BitVC introduced a new method of managing forced liquidations — automatic counterparty deleveraging. When a trader's dynamic equity falls to the forced liquidation trigger level, the system automatically closes his position.
However, during periods of extreme market volatility, there may be insufficient counterparty buy or sell orders in the order book, resulting in a failure to complete the forced liquidation at the target price and a negative account balance. Under the socialized loss system, these negative account balances were covered by deducting the cumulative negative amount proportionally from profits at contract settlement time. Under the new system, if a forced liquidation occurs and there are insufficient counterparty orders to close the position, the system will automatically reduce the leverage of open counterparty positions to ensure that the liquidation order can be filled at the target price, thus preventing negative balances.
“A Distributed Denial of Service (DDoS) attack is an attempt to make an online service unavailable by overwhelming it with traffic from multiple sources. It does a lot of damage when the price is volatile.”
— Zhou Minghao
CT: What are the main threats to an exchange and how have you prepared for such incidents?
Zhou Minghao: The biggest threat is a cyber attack. Above all kinds of attacks, the toughest challenge is defending DDoS attacks. A Distributed Denial of Service (DDoS) attack is an attempt to make an online service unavailable by overwhelming it with traffic from multiple sources. It does a lot of damage when the price is volatile. We have deals with the leading technology companies who ward off these types of attacks.
CT: Talk more about your security. Do you use multisig? What percent is in a cold wallet? Why and when did you implement this?
Zhou Minghao: Yes, we use multisignature to reserve most bitcoins. 98% of bitcoins are in cold wallets. By multisig, we could do a double check when authorizing transactions. It is a good practice to avoid single point risk. We make use of the core concept of defense-in-depth to design our system.
Besides multisig wallets, we set up many measures to make our system work securely without integrity of one server or one employee. Most of them have been achieved last year, and they are being improved continuously according to the Deming circle theory.

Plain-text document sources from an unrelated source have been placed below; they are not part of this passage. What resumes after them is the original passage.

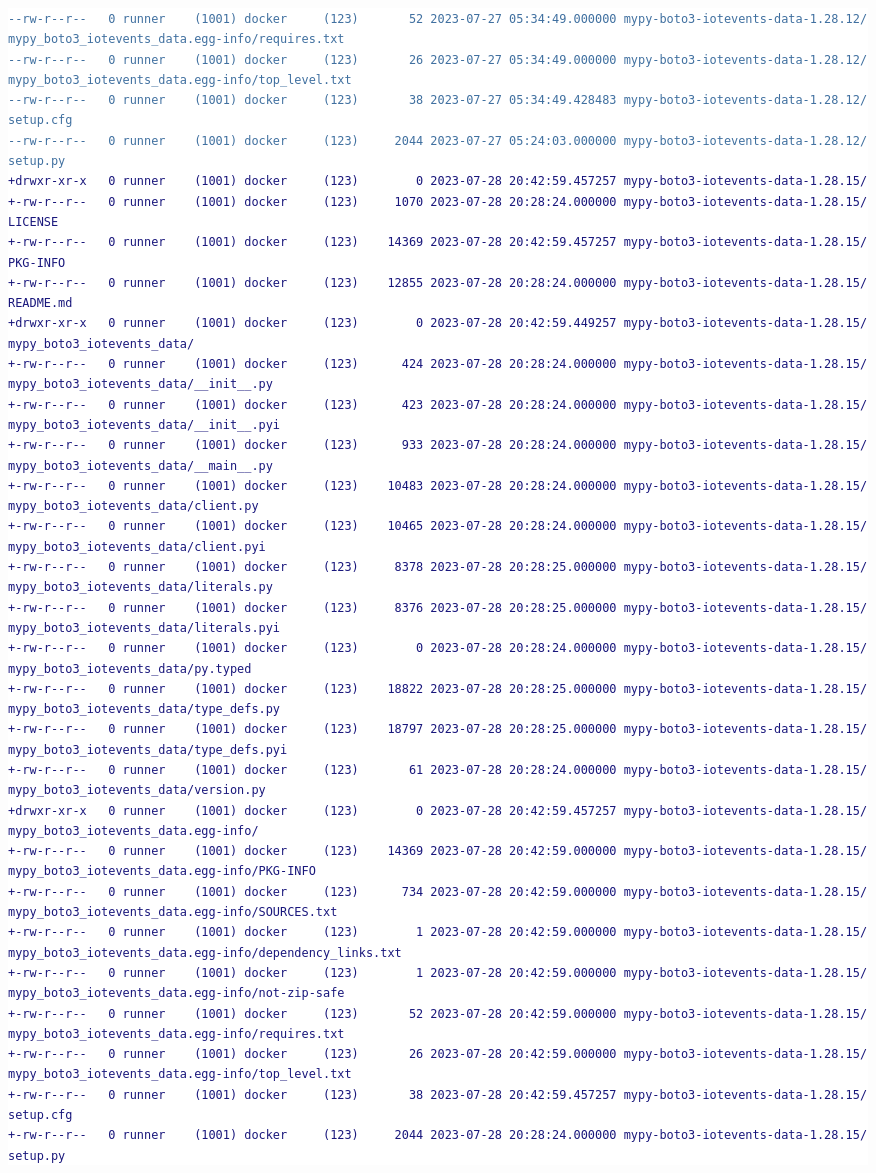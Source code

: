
 ```diff
--rw-r--r--   0 runner    (1001) docker     (123)       52 2023-07-27 05:34:49.000000 mypy-boto3-iotevents-data-1.28.12/mypy_boto3_iotevents_data.egg-info/requires.txt
--rw-r--r--   0 runner    (1001) docker     (123)       26 2023-07-27 05:34:49.000000 mypy-boto3-iotevents-data-1.28.12/mypy_boto3_iotevents_data.egg-info/top_level.txt
--rw-r--r--   0 runner    (1001) docker     (123)       38 2023-07-27 05:34:49.428483 mypy-boto3-iotevents-data-1.28.12/setup.cfg
--rw-r--r--   0 runner    (1001) docker     (123)     2044 2023-07-27 05:24:03.000000 mypy-boto3-iotevents-data-1.28.12/setup.py
+drwxr-xr-x   0 runner    (1001) docker     (123)        0 2023-07-28 20:42:59.457257 mypy-boto3-iotevents-data-1.28.15/
+-rw-r--r--   0 runner    (1001) docker     (123)     1070 2023-07-28 20:28:24.000000 mypy-boto3-iotevents-data-1.28.15/LICENSE
+-rw-r--r--   0 runner    (1001) docker     (123)    14369 2023-07-28 20:42:59.457257 mypy-boto3-iotevents-data-1.28.15/PKG-INFO
+-rw-r--r--   0 runner    (1001) docker     (123)    12855 2023-07-28 20:28:24.000000 mypy-boto3-iotevents-data-1.28.15/README.md
+drwxr-xr-x   0 runner    (1001) docker     (123)        0 2023-07-28 20:42:59.449257 mypy-boto3-iotevents-data-1.28.15/mypy_boto3_iotevents_data/
+-rw-r--r--   0 runner    (1001) docker     (123)      424 2023-07-28 20:28:24.000000 mypy-boto3-iotevents-data-1.28.15/mypy_boto3_iotevents_data/__init__.py
+-rw-r--r--   0 runner    (1001) docker     (123)      423 2023-07-28 20:28:24.000000 mypy-boto3-iotevents-data-1.28.15/mypy_boto3_iotevents_data/__init__.pyi
+-rw-r--r--   0 runner    (1001) docker     (123)      933 2023-07-28 20:28:24.000000 mypy-boto3-iotevents-data-1.28.15/mypy_boto3_iotevents_data/__main__.py
+-rw-r--r--   0 runner    (1001) docker     (123)    10483 2023-07-28 20:28:24.000000 mypy-boto3-iotevents-data-1.28.15/mypy_boto3_iotevents_data/client.py
+-rw-r--r--   0 runner    (1001) docker     (123)    10465 2023-07-28 20:28:24.000000 mypy-boto3-iotevents-data-1.28.15/mypy_boto3_iotevents_data/client.pyi
+-rw-r--r--   0 runner    (1001) docker     (123)     8378 2023-07-28 20:28:25.000000 mypy-boto3-iotevents-data-1.28.15/mypy_boto3_iotevents_data/literals.py
+-rw-r--r--   0 runner    (1001) docker     (123)     8376 2023-07-28 20:28:25.000000 mypy-boto3-iotevents-data-1.28.15/mypy_boto3_iotevents_data/literals.pyi
+-rw-r--r--   0 runner    (1001) docker     (123)        0 2023-07-28 20:28:24.000000 mypy-boto3-iotevents-data-1.28.15/mypy_boto3_iotevents_data/py.typed
+-rw-r--r--   0 runner    (1001) docker     (123)    18822 2023-07-28 20:28:25.000000 mypy-boto3-iotevents-data-1.28.15/mypy_boto3_iotevents_data/type_defs.py
+-rw-r--r--   0 runner    (1001) docker     (123)    18797 2023-07-28 20:28:25.000000 mypy-boto3-iotevents-data-1.28.15/mypy_boto3_iotevents_data/type_defs.pyi
+-rw-r--r--   0 runner    (1001) docker     (123)       61 2023-07-28 20:28:24.000000 mypy-boto3-iotevents-data-1.28.15/mypy_boto3_iotevents_data/version.py
+drwxr-xr-x   0 runner    (1001) docker     (123)        0 2023-07-28 20:42:59.457257 mypy-boto3-iotevents-data-1.28.15/mypy_boto3_iotevents_data.egg-info/
+-rw-r--r--   0 runner    (1001) docker     (123)    14369 2023-07-28 20:42:59.000000 mypy-boto3-iotevents-data-1.28.15/mypy_boto3_iotevents_data.egg-info/PKG-INFO
+-rw-r--r--   0 runner    (1001) docker     (123)      734 2023-07-28 20:42:59.000000 mypy-boto3-iotevents-data-1.28.15/mypy_boto3_iotevents_data.egg-info/SOURCES.txt
+-rw-r--r--   0 runner    (1001) docker     (123)        1 2023-07-28 20:42:59.000000 mypy-boto3-iotevents-data-1.28.15/mypy_boto3_iotevents_data.egg-info/dependency_links.txt
+-rw-r--r--   0 runner    (1001) docker     (123)        1 2023-07-28 20:42:59.000000 mypy-boto3-iotevents-data-1.28.15/mypy_boto3_iotevents_data.egg-info/not-zip-safe
+-rw-r--r--   0 runner    (1001) docker     (123)       52 2023-07-28 20:42:59.000000 mypy-boto3-iotevents-data-1.28.15/mypy_boto3_iotevents_data.egg-info/requires.txt
+-rw-r--r--   0 runner    (1001) docker     (123)       26 2023-07-28 20:42:59.000000 mypy-boto3-iotevents-data-1.28.15/mypy_boto3_iotevents_data.egg-info/top_level.txt
+-rw-r--r--   0 runner    (1001) docker     (123)       38 2023-07-28 20:42:59.457257 mypy-boto3-iotevents-data-1.28.15/setup.cfg
+-rw-r--r--   0 runner    (1001) docker     (123)     2044 2023-07-28 20:28:24.000000 mypy-boto3-iotevents-data-1.28.15/setup.py
```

CT: Can you talk about new features on BitVC and what's different from last year?
Wang Huaiqiang: Besides introducing automatic counterparty deleveraging, BitVC never stops improving the product, aiming to perfect with practical functionalities. The Split account function has helped enhance traders’ ability to control risk and close out large positions easily (see also here). Adding BTC-USD spot trading provided more options for our users (see also here). Enabling transfer between BitVC, Huobi and BitYes offered a much more convenient way of asset management between accounts under Huobi brand (see also here).
CT: Anything else Huobi would like to highlight?
Huobi Representative: Huobi believes that an exchange platform should be responsible and secure for all of its users. We also believe professionalism, security and customer service come before the pursuit of profits, so we urge our customers and potential customers to give us feedback on how we can enhance our product suite. We respect our customers, and their opinions matter most to us. Only by improving the product and having a customer-first attitude can we push the progress of the industry in a positive direction.